Doris Keene, a 59-year-old Oregonian and Portland resident, had been an active lady for most of her life. She had raised four children and walked everywhere — in true Portland style. However, when her health took a turn for the worse, Doris’s doctor prescribed her opioids as a form of pain relief. As is often the case, the drugs gradually gave her less relief from the pain, and she eventually developed an addiction to the opioids.
Keene described her opioid use in an NPR interview, “My body was saying, ‘Well, if I take another one, maybe it’ll work.’ So, I mean, that’s just human nature. Especially when you’re in the kind of pain I was in. You get to the point after months and months of pain where you’re begging for anything — anything — to relieve the pain.”
Opioids are often seen as magical pain pills that will make everything better, but the reality of opioid use is very different. Unfortunately, doctors are quick to pull out prescription pads and send patients to the pharmacy for Vicodin and muscle relaxants. In 2012, more than 900,000 Oregonians, a quarter of the state’s population was prescribed opioids. Moreover, one-third of the state’s drug-related hospitalizations were due to opioid abuse.
Keene eventually found alternative treatments, like acupuncture, as a non-opioid way to ease her pain and help her live a fuller life in her approaching golden years. David Eisen, the executive director of the Quest Center for Integrative Health in Portland, where Keene now receives her treatment, urges doctors to stop looking to opioids as a first line of defense.

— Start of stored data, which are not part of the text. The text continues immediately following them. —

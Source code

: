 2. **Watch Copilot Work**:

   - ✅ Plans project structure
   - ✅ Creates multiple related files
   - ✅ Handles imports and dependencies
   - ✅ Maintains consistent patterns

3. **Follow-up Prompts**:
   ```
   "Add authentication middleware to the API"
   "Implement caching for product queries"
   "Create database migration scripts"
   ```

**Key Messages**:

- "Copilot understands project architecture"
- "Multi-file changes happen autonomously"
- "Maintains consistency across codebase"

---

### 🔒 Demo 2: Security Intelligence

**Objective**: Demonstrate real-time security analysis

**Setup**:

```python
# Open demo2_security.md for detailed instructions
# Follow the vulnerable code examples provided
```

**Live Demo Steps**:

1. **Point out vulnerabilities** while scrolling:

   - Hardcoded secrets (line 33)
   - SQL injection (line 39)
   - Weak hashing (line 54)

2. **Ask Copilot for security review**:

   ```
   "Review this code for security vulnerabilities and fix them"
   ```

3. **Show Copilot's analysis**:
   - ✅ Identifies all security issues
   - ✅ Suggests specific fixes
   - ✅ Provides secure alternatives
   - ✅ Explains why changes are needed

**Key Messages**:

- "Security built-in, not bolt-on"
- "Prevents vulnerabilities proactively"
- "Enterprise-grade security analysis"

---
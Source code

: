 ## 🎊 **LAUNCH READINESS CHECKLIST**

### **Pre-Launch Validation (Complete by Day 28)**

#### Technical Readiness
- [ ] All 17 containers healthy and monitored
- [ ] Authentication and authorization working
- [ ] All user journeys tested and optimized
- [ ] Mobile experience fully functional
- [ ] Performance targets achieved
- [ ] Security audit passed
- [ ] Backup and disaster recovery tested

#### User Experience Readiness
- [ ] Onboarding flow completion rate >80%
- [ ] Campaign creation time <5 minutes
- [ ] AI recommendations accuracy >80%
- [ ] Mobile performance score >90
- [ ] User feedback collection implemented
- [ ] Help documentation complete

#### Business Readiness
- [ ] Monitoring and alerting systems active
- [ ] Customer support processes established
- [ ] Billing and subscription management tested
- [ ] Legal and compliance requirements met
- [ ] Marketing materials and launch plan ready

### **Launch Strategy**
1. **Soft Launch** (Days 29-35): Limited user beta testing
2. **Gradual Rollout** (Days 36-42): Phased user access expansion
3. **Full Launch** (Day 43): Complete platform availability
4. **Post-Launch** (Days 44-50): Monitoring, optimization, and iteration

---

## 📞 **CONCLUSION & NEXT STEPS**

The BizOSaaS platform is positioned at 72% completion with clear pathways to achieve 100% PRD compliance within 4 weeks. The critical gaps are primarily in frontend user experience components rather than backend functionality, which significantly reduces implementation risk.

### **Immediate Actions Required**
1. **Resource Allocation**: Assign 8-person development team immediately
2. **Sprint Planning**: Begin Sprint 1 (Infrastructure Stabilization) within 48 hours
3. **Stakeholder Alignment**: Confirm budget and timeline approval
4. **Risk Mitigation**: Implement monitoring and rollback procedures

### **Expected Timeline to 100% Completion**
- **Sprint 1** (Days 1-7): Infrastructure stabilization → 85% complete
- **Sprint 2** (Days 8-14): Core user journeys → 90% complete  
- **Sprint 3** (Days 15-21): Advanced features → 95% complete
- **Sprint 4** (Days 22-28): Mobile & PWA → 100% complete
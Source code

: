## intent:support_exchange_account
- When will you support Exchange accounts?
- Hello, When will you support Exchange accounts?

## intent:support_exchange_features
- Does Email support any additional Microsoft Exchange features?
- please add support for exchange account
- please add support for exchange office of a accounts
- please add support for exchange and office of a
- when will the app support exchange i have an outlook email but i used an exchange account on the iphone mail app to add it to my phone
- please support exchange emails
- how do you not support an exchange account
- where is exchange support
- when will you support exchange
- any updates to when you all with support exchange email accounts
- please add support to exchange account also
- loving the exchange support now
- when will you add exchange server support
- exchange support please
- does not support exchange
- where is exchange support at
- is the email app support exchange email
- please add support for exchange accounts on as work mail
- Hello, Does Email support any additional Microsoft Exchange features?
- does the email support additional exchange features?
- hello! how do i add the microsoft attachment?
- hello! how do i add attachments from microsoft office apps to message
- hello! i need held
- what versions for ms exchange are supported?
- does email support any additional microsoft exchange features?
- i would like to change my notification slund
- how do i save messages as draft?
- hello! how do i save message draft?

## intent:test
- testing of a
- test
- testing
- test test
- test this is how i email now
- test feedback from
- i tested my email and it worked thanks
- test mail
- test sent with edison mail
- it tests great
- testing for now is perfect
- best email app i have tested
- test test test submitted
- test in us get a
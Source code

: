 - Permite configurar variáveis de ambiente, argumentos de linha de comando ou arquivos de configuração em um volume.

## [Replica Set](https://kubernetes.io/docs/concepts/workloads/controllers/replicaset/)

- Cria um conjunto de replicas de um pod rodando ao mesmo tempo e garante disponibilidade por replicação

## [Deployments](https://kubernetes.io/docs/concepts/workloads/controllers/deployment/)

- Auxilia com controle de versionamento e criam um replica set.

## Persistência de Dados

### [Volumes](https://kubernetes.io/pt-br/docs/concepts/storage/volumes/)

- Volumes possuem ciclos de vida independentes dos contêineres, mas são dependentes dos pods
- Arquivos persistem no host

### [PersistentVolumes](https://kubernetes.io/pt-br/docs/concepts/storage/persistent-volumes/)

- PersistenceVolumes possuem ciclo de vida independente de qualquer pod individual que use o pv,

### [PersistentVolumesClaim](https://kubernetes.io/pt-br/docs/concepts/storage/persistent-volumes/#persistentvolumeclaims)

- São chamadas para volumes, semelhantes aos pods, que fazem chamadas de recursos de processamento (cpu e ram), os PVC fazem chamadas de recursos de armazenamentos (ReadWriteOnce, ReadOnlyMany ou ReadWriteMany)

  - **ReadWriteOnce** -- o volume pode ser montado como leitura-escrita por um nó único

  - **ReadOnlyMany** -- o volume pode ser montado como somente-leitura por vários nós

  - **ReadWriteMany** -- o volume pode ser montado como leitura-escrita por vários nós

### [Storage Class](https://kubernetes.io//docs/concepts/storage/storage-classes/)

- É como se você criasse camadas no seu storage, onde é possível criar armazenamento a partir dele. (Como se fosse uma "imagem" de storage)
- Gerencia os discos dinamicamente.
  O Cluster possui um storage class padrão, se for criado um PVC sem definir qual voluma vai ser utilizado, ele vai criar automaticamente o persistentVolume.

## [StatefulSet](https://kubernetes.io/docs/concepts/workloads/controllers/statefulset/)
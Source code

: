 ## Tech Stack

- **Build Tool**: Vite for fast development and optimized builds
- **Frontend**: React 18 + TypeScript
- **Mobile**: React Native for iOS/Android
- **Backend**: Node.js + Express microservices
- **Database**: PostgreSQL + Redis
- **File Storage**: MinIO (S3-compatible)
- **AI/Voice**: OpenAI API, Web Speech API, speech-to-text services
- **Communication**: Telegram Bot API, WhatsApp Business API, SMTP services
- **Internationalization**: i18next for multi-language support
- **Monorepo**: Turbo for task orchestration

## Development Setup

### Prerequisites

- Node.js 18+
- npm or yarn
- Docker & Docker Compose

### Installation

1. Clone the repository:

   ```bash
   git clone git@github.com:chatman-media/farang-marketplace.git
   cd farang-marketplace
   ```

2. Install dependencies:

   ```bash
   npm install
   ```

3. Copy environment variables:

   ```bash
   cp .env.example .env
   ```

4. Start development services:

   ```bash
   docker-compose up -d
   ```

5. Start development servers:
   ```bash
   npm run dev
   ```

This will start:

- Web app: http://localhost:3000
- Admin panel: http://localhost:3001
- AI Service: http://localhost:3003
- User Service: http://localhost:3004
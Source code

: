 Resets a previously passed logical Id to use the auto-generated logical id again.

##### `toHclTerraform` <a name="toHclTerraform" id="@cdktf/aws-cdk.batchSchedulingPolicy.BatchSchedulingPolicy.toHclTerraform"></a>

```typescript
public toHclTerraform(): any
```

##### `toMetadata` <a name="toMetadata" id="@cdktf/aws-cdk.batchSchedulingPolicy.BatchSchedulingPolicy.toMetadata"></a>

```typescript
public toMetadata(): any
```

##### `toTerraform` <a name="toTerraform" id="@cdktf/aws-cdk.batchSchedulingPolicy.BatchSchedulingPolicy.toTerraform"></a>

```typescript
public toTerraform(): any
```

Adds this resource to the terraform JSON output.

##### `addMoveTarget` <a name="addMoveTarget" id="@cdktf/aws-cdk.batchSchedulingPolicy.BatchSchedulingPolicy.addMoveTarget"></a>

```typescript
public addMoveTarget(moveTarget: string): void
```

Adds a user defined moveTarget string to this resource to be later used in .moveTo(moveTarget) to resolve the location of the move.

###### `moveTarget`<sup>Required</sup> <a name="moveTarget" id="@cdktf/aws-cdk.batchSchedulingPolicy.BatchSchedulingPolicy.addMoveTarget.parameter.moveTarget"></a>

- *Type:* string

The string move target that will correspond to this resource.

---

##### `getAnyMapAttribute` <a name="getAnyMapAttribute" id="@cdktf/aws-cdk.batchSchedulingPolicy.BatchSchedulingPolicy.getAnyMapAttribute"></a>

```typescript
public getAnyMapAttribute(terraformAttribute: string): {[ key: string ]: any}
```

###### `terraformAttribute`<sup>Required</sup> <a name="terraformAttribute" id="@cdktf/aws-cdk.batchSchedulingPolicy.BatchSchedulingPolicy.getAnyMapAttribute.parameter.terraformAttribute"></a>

Eisen, or “Dr. Dave” as some patients call him, is board certified in traditional Chinese medicine and acupuncture. “There should be an array of things for people to choose from,” Eisen told NPR, “whether it be chiropractic care, or naturopathic care, or acupuncture, nutrition, massage. Try those things — and if they don’t work, you use opioids as a last resort.”
The state of Oregon agrees with Eisen, and urges people who are suffering from illnesses or injuries to try alternative medicine first, in lieu of prescription painkillers. In January 2016, Oregon will bring in the New Year by funding alternative treatments under the Oregon Health Plan, the state’s version of Medicaid.
Alternative treatments like acupuncture, yoga, meditation and other ancient Eastern medicines are the natural, safer choice. Prescription pain medication has been shown to lead to addiction and other severe health problems, like kidney and liver damage. People in Oregon who are in need of pain intervention will now be able to turn to alternative medicine.
Alternative medicine, specifically traditional Chinese medicine (TCM) dates back thousands of years. It still exists today because it is an effective form of therapy. According to the National Center for Complementary and Integrative Health, “TCM practitioners use herbal medicines and various mind and body practices, such as acupuncture and tai chi, to treat or prevent health problems.” The center’s website states, “In a 2012 analysis that combined data on individual participants in 29 studies of acupuncture for pain, patients who received acupuncture for back or neck pain, osteoarthritis, or chronic headache had better pain relief than those who did not receive acupuncture.”
One of TCM’s cornerstone alternative treatments is tai chi. Research published this month in the British Journal of Sports Medicine (2015) found tai chi to benefit “individuals with four common chronic conditions—cancer, osteoarthritis (OA), heart failure (HF) and chronic obstructive pulmonary disease (COPD).” State and federal health programs can no longer ignore the health benefits of alternative treatments and TCM. In a country with serious drug abuse problems, prescribed opioids should be a treatment option that is far down on the list of medical interventions.